The GPX resembles Alpinestars’ full-on race offerings, the GP Pro and GP Plus glove, and shares some of the same technical features. The most obvious of these is A-stars’ thermoplastic polyurethane knuckle protection system. These plastic knuckle covers are not only cool looking, but are cool literally. Built into the covers are small air scoops that help keep the top of the hand cool in warm weather. As the weather has begun to heat up in Southern California, these vents are a welcome feature on the GPX. They may not be the best for cold weather, but all the other perforated leather sections on the cuff and palm signal this glove is for temperate climates.

For street duty, a short cuff is the way to go in my book. There is less to fasten, making putting them on less of an ordeal. Another strong argument for a short cuff for an everyday glove is big watches. I like to take a look at my watch from time to time while riding, and pulling a cuff down to take a look at the time is distracting and basically a pain. Granted, the protection from a shorter cuff is less than a full gauntlet; however, the GPX still covers the outside of the wrist with another dollop of PU plastic. A Velcro wrist closure holds the whole enchilada in place if things go bad.

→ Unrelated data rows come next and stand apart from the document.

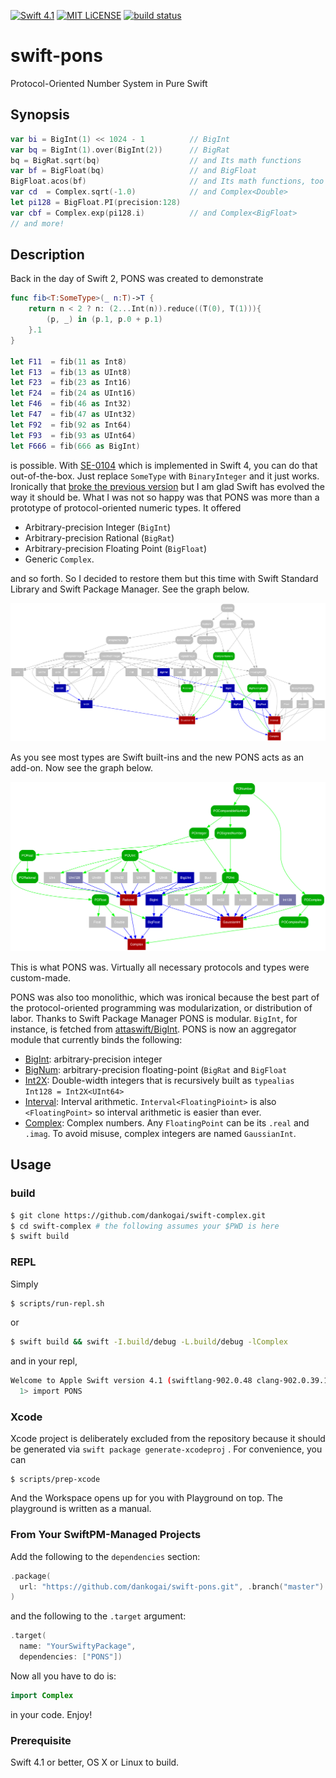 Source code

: [![Swift 4.1](https://img.shields.io/badge/swift-4.1-brightgreen.svg)](https://swift.org)
[![MIT LiCENSE](https://img.shields.io/badge/license-MIT-brightgreen.svg)](LICENSE)
[![build status](https://secure.travis-ci.org/dankogai/swift-pons.png)](http://travis-ci.org/dankogai/swift-pons)

# swift-pons

Protocol-Oriented Number System in Pure Swift

## Synopsis

```swift
var bi = BigInt(1) << 1024 - 1          // BigInt
var bq = BigInt(1).over(BigInt(2))      // BigRat
bq = BigRat.sqrt(bq)                    // and Its math functions
var bf = BigFloat(bq)                   // and BigFloat
BigFloat.acos(bf)                       // and Its math functions, too
var cd  = Complex.sqrt(-1.0)            // and Complex<Double>
let pi128 = BigFloat.PI(precision:128)
var cbf = Complex.exp(pi128.i)          // and Complex<BigFloat>
// and more!
```

## Description

Back in the day of Swift 2, PONS was created to demonstrate

```swift
func fib<T:SomeType>(_ n:T)->T {
    return n < 2 ? n: (2...Int(n)).reduce((T(0), T(1))){
        (p, _) in (p.1, p.0 + p.1)
    }.1
}

let F11  = fib(11 as Int8)
let F13  = fib(13 as UInt8)
let F23  = fib(23 as Int16)
let F24  = fib(24 as UInt16)
let F46  = fib(46 as Int32)
let F47  = fib(47 as UInt32)
let F92  = fib(92 as Int64)
let F93  = fib(93 as UInt64)
let F666 = fib(666 as BigInt)
```

is possible.  With [SE-0104] which is implemented in Swift 4, you can do that out-of-the-box.  Just replace `SomeType` with `BinaryInteger` and it just works.  Ironically that [broke the previous version] but I am glad Swift has evolved the way it should be.  What I was not so happy was that PONS was more than a prototype of protocol-oriented numeric types.  It offered

[SE-0104]: https://github.com/apple/swift-evolution/blob/master/proposals/0104-improved-integers.md
[broke the previous version]: https://github.com/dankogai/swift2-pons

* Arbitrary-precision Integer (`BigInt`)
* Arbitrary-precision Rational (`BigRat`)
* Arbitrary-precision Floating Point (`BigFloat`)
* Generic `Complex`.

and so forth.  So I decided to restore them but this time with Swift Standard Library and Swift Package Manager.  See the graph below.

![](graph/typetree.png)

As you see most types are Swift built-ins and the new PONS acts as an add-on.  Now see the graph below.

![](graph/typetree-old.png)

This is what PONS was.  Virtually all necessary protocols and types were custom-made.

[attaswift/BigInt]: https://github.com/attaswift/BigInt

PONS was also too monolithic, which was ironical because the best part of the protocol-oriented programming was modularization, or distribution of labor.  Thanks to Swift Package Manager PONS is modular.  `BigInt`, for instance, is fetched from [attaswift/BigInt].  PONS is now an aggregator module that currently binds the following:

* [BigInt]: arbitrary-precision integer
* [BigNum]: arbitrary-precision floating-point (`BigRat` and `BigFloat`
* [Int2X]: Double-width integers that is recursively built as `typealias Int128 = Int2X<UInt64>`
* [Interval]: Interval arithmetic. `Interval<FloatingPioint>` is also `<FloatingPoint>` so interval arithmetic is easier than ever.
* [Complex]: Complex numbers.  Any `FloatingPoint` can be its `.real` and `.imag`.  To avoid misuse, complex integers are named `GaussianInt`.


[BigInt]: https://github.com/attaswift/BigInt
[BigNum]: https://github.com/dankogai/swift-bignum
[Int2X]: https://github.com/dankogai/swift-int2x
[Interval]: https://github.com/dankogai/swift-interval
[Complex]: https://github.com/dankogai/swift-complex

## Usage

### build

```sh
$ git clone https://github.com/dankogai/swift-complex.git
$ cd swift-complex # the following assumes your $PWD is here
$ swift build
```

### REPL

Simply

```sh
$ scripts/run-repl.sh
```

or

```sh
$ swift build && swift -I.build/debug -L.build/debug -lComplex

```

and in your repl,

```sh
Welcome to Apple Swift version 4.1 (swiftlang-902.0.48 clang-902.0.39.1). Type :help for assistance.
  1> import PONS
```

### Xcode

Xcode project is deliberately excluded from the repository because it should be generated via `swift package generate-xcodeproj` . For convenience, you can

```
$ scripts/prep-xcode
```

And the Workspace opens up for you with Playground on top.  The playground is written as a manual.

### From Your SwiftPM-Managed Projects

Add the following to the `dependencies` section:

```swift
.package(
  url: "https://github.com/dankogai/swift-pons.git", .branch("master")
)
```

and the following to the `.target` argument:

```swift
.target(
  name: "YourSwiftyPackage",
  dependencies: ["PONS"])
```

Now all you have to do is:

```swift
import Complex
```

in your code.  Enjoy!

### Prerequisite

Swift 4.1 or better, OS X or Linux to build.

The fit of the GPX is spot on and comfortable thanks to the pre-curved fingers. After hours of riding in warm weather, the GPX never bunched up in the palm or fingers. Sometimes gloves with internal finger stitches can be uncomfortable with the seams rubbing on your digits, but not so on these gloves. You hardly even know the stitching is in there. Another racing feature on these gloves is the conjoined ring and pinky finger, which takes a little getting used to but is a smart design to keep your small finger intact if you go down. The palm profile is nice and thin without too much padding, allowing a very solid feel.

The GPX is now the first set of gloves I reach for when I head out for a street ride thanks to the great fit. A great-fitting glove is worth its weight in gold, so at $119.95 the Alpinestars GPX Gloves are a smoking deal.